Belkacem AHCENE DJABALLAH

La nouvelle littérature algérienne a de quoi foutre le «bourdon» et, bien qu’ elle «surfe» de plus en plus sur un autre registre, plus ouvert sur la modernité et l’universel, elle reste «scotchée» à une atmosphère assez «noire»,
pessimiste, faite de doutes, d’interrogations, d’ambiance mortifère ou douloureuse. Rien en elle ne prête à l’optimisme, au rire, à l’humour, ceci étant laissé aux humoristes (encore rares et souvent incompris) et au théâtre populaire qui a su, parfois, mais pas toujours, allier les sujets graves à la (auto) dérision. Il est vrai que l’histoire du pays, chargée de drames depuis la nuit des temps, n’a jamais été faite pour l’espoir en des lendemains meilleurs, les nouvelles générations (d’écrivains… et d’écrivants, en l’occurrence les journalistes… ainsi que les cinéastes) étant encore bien plus «touchées» ou «déprimées». Et, si l’on n’y prend garde dès aujourd’hui, à travers une éducation réellement moderne et optimiste, une «nouvelle école», les générations qui vont suivre seront encore plus «malades».

Sauvage…

Roman de Nina Bouraoui. Editions Barzakh, Alger 2011 (et Editions Stock, Paris, 2011), 203 pages, 600 dinars

C’est peut-être le roman de Nina Bouraoui (franco-jijelienne) qui met en scène le mieux et le plus sa personnalité. Sauvage, comme le titre, assurément bien choisi. En fait, ce n’est ni un roman au sens classique et commun du terme, ni une œuvre mémorielle et encore moins une autobiographie. Peut-être même un essai… de philo. En tout cas, un peu de tout, et surtout le portrait psychologique d’une Algérienne, une encore adolescente, à peine aux portes de la jeunesse, à la fin des années 70… vivant dans un milieu social assez aisée, mais pas riche, car vivant dans un appartement (situé, il est vrai, dans une résidence que l’on devine réservé aux membres de la nomenklatura de l’époque, dans un quartier où le peuple paraît un peu loin des soucis quotidiens). Une Algérienne «in», ni compliquée, ni complexée, mais s’interrogeant sans cesse sur sa vie, son amour «disparu de la circulation», et sur la vie de ses proches et des aînés (encore plongés dans les drames de la guerre de libération nationale) ; partagée entre la réalité d’un contexte ni dur, ni exaltant, entre les rêves de la modernité et la réalité d’une culture elle-même «éclatée», une grand-mère du «bled» et une autre (maternelle) de France… tout cela dans un pays que, l’on sent au bord de ruptures importantes… en train de vivre ses derniers moments de monde finissant et frappant aux portes pour se plonger d’on ne sait quelles drames. C’est, à travers, le drame existentiel de l’héroïne, que l’on sent tout cela, écrit avec une forte maîtrise de la langue et décrit à travers la présentation des (petits) drames de la vie au quotidien et des (petits) personnages de l’environnement proche. Françoise Sagan Algérienne ! Une erreur à signaler : Skikda est, par deux fois, confondue avec, je pense Tikjda (pp 92 et 188)… Skikda n’a jamais eu de hauteurs enneigés.

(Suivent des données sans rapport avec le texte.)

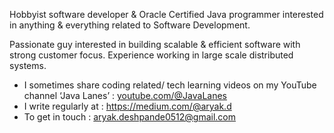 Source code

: 
Hobbyist software developer & Oracle Certified Java programmer interested in anything & everything related to Software Development.

Passionate guy interested in building scalable & efficient software with strong customer focus. Experience working in large scale distributed systems.

- I sometimes share coding related/ tech learning videos on my YouTube channel ‘Java Lanes’ : [youtube.com/@JavaLanes](https://www.youtube.com/@JavaLanes)
- I write regularly at : https://medium.com/@aryak.d
- To get in touch : aryak.deshpande0512@gmail.com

Avis : Livre au contenu lyrique, sensuel… qui fera replonger les quinquagénaires et un peu moins dans Alger des années 70. Les sexagénaires et un peu plus sauront enfin ce que valaient, ce que pensaient et ce que ressentaient alors leurs enfants… tout en regrettant de ne pas leur avoir passé le flambeau déjà à la fin des années 80.

Phrase à méditer : «Chacun tricote son histoire. Et moi, je me sens en dehors».

Confessions d’Assekrem…

Roman (traduit de l’arabe par Mehenna Hamadouche) de Azzedine Mihoubi. Casbah éditions, Alger 2010, 545 pages, 850 dinars.

Ecrivain, dramaturge, poète, mais aussi journaliste (il a été un certain moment directeur de l’Information à l’ENTV du temps de HHC), député RND (1997-2002), mais aussi Secrétaire d’Etat à la Communication (2008-2010), Azzedine Mihoubi, un natif de Ain Khadra (du côté de M’sila) aime, aussi, le football. C’est peut-être cela qui lui permet d’être à l’aise dans plusieurs postes.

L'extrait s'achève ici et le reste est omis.